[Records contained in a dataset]
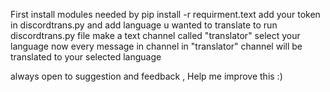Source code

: First install modules needed by pip install -r requirment.text
add your token in discordtrans.py and add language u wanted to translate to
run discordtrans.py file
make a text channel called "translator"
select your language 
now every message in channel in "translator" channel will be translated to your selected language 


always open to suggestion and feedback , Help me improve this :)
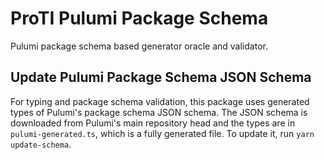 # ProTI Pulumi Package Schema

Pulumi package schema based generator oracle and validator.

## Update Pulumi Package Schema JSON Schema

For typing and package schema validation, this package uses generated types of Pulumi's package schema JSON schema. The JSON schema is downloaded from Pulumi's main repository head and the types are in `pulumi-generated.ts`, which is a fully generated file. To update it, run `yarn update-schema`.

* Instructions for the task
Copy every line above word for word and exclude the pictures.

* Exercise response
Source code

: First install modules needed by pip install -r requirment.text
add your token in discordtrans.py and add language u wanted to translate to
run discordtrans.py file
make a text channel called "translator"
select your language 
now every message in channel in "translator" channel will be translated to your selected language 


always open to suggestion and feedback , Help me improve this :)
 # ProTI Pulumi Package Schema

Pulumi package schema based generator oracle and validator.

## Update Pulumi Package Schema JSON Schema

For typing and package schema validation, this package uses generated types of Pulumi's package schema JSON schema. The JSON schema is downloaded from Pulumi's main repository head and the types are in `pulumi-generated.ts`, which is a fully generated file. To update it, run `yarn update-schema`.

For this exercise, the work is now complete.